SITUATION 19: R1 is on first base with no outs. B2 smashes a one-hopper to F6, who flips the ball to F4 to quickly retire R1. F4 then relays the ball to first in an attempt for a double play, but the ball strikes R1, who is in the baseline and less than halfway to second. The ball ricochets into short right field and B2 reaches first safely. RULING: The play stands. This is not a violation of the force-play slide rule by R1. Unless R1 intentionally made a move to interfere with the thrown ball, the ball stays live and in play. (8-4-2b, 8-4-2g)

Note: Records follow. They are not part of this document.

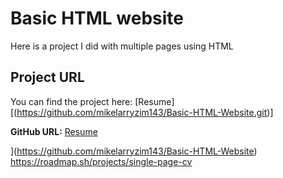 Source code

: # Basic HTML website
Here is a project I did with multiple pages using HTML 


## Project URL

You can find the project here: [Resume][(https://github.com/mikelarryzim143/Basic-HTML-Website.git)]

**GitHub URL:** [Resume](https://github.com/mikelarryzim143/Basic-HTML-Website)

](https://github.com/mikelarryzim143/Basic-HTML-Website)
https://roadmap.sh/projects/single-page-cv
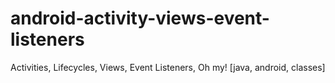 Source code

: # android-activity-views-event-listeners
Activities, Lifecycles, Views, Event Listeners, Oh my! [java, android, classes]
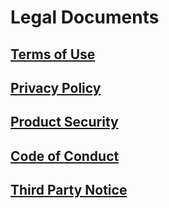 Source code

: # Legal Documents

## [Terms of Use](/_minio/aim-assets/legal/AI%20Platform%20使用條款_CHT_20200720.pdf)

## [Privacy Policy](/_minio/aim-assets/legal/AI%20Platform_隱私權政策_CHT_20180525.pdf)

## [Product Security](/_minio/aim-assets/legal/AI%20Platform_產品安全性_EN_20161209.pdf)

## [Code of Conduct](/_minio/aim-assets/legal/AI%20Platform_行為守則_20110308.pdf)

## [Third Party Notice](/_minio/aim-assets/legal/AI%20Platform_第三方授權提示.txt)

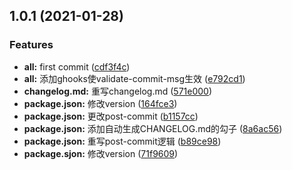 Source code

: ## 1.0.1 (2021-01-28)


### Features

* **all:** first commit ([cdf3f4c](https://github.com/Asarua/request/commit/cdf3f4c691f99e4c7c1812c960ba622967e7bf90))
* **all:** 添加ghooks使validate-commit-msg生效 ([e792cd1](https://github.com/Asarua/request/commit/e792cd172b3c3830fb7987444072b4ba37c57e71))
* **changelog.md:** 重写changelog.md ([571e000](https://github.com/Asarua/request/commit/571e0006fa96b801a158a20d241b7339a0c8c34a))
* **package.json:** 修改version ([164fce3](https://github.com/Asarua/request/commit/164fce33af40eaf5039d45a91bc50ea5dd964ea2))
* **package.json:** 更改post-commit ([b1157cc](https://github.com/Asarua/request/commit/b1157cc1ef11f510dcc8359e334fa79dd36a915f))
* **package.json:** 添加自动生成CHANGELOG.md的勾子 ([8a6ac56](https://github.com/Asarua/request/commit/8a6ac5690d76ffad7c80b30e0a0fccd18a85edb2))
* **package.json:** 重写post-commit逻辑 ([b89ce98](https://github.com/Asarua/request/commit/b89ce983f8dce2e7aaec768f493af452fab1bf39))
* **package.sjon:** 修改version ([71f9609](https://github.com/Asarua/request/commit/71f96090bf553be90e6df8ac62cdb23e9d7ba39e))



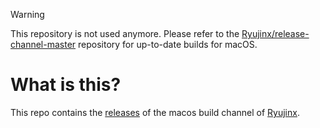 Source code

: > [!WARNING]
> This repository is not used anymore. Please refer to the [Ryujinx/release-channel-master](https://github.com/Ryujinx/release-channel-master) repository for up-to-date builds for macOS.

# What is this?

This repo contains the [releases](https://github.com/Ryujinx/release-channel-macos/releases) of the macos build channel of [Ryujinx](https://github.com/Ryujinx/Ryujinx).
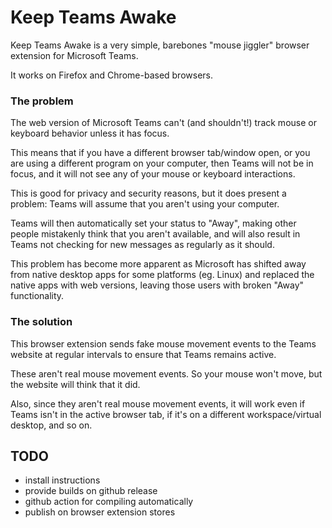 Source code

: # Keep Teams Awake

Keep Teams Awake is a very simple, barebones "mouse jiggler" browser extension for Microsoft Teams.

It works on Firefox and Chrome-based browsers.

### The problem

The web version of Microsoft Teams can't (and shouldn't!) track mouse or keyboard behavior unless it has focus.

This means that if you have a different browser tab/window open, or you are using a different program on your computer, then Teams will not be in focus, and it will not see any of your mouse or keyboard interactions.

This is good for privacy and security reasons, but it does present a problem: Teams will assume that you aren't using your computer.

Teams will then automatically set your status to "Away", making other people mistakenly think that you aren't available, and will also result in Teams not checking for new messages as regularly as it should.

This problem has become more apparent as Microsoft has shifted away from native desktop apps for some platforms (eg. Linux) and replaced the native apps with web versions, leaving those users with broken "Away" functionality.

### The solution

This browser extension sends fake mouse movement events to the Teams website at regular intervals to ensure that Teams remains active.

These aren't real mouse movement events. So your mouse won't move, but the website will think that it did.

Also, since they aren't real mouse movement events, it will work even if Teams isn't in the active browser tab, if it's on a different workspace/virtual desktop, and so on.

## TODO

- install instructions
- provide builds on github release
- github action for compiling automatically
- publish on browser extension stores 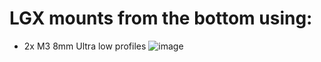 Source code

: # LGX mounts from the bottom using:

- 2x M3 8mm Ultra low profiles
![image](https://user-images.githubusercontent.com/37383368/146996302-d8b3a1c8-3d2d-4184-a92d-1c850a0b9e34.png)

Wow, the FED is again contradicting itself. 8-4-2b is about the FPSR, which is not even argued in the above play. Nobody said it was a violation of the FPSR, so why are they mentioning it. 8-4-2g is not applicable either, since it declares that runner out, not the batter-runner. In our plays, R1 is already out, so the rule that applies here is 8-4-1h. "The batter-runner is out when any runner or retired runner interferes (2-21-1, 2-30-3) in a way which obviously hinders an obvious double play."

Either the Casebook ruling above is wrong, or Rule 8-4-1h is wrong.

Shickenbottom, notice that the rule does not say an "obvious attempt" by the runner, it just says that he obviously hinders. It does not say that the runner has to actually try to hinder, just that he obviously has hindered.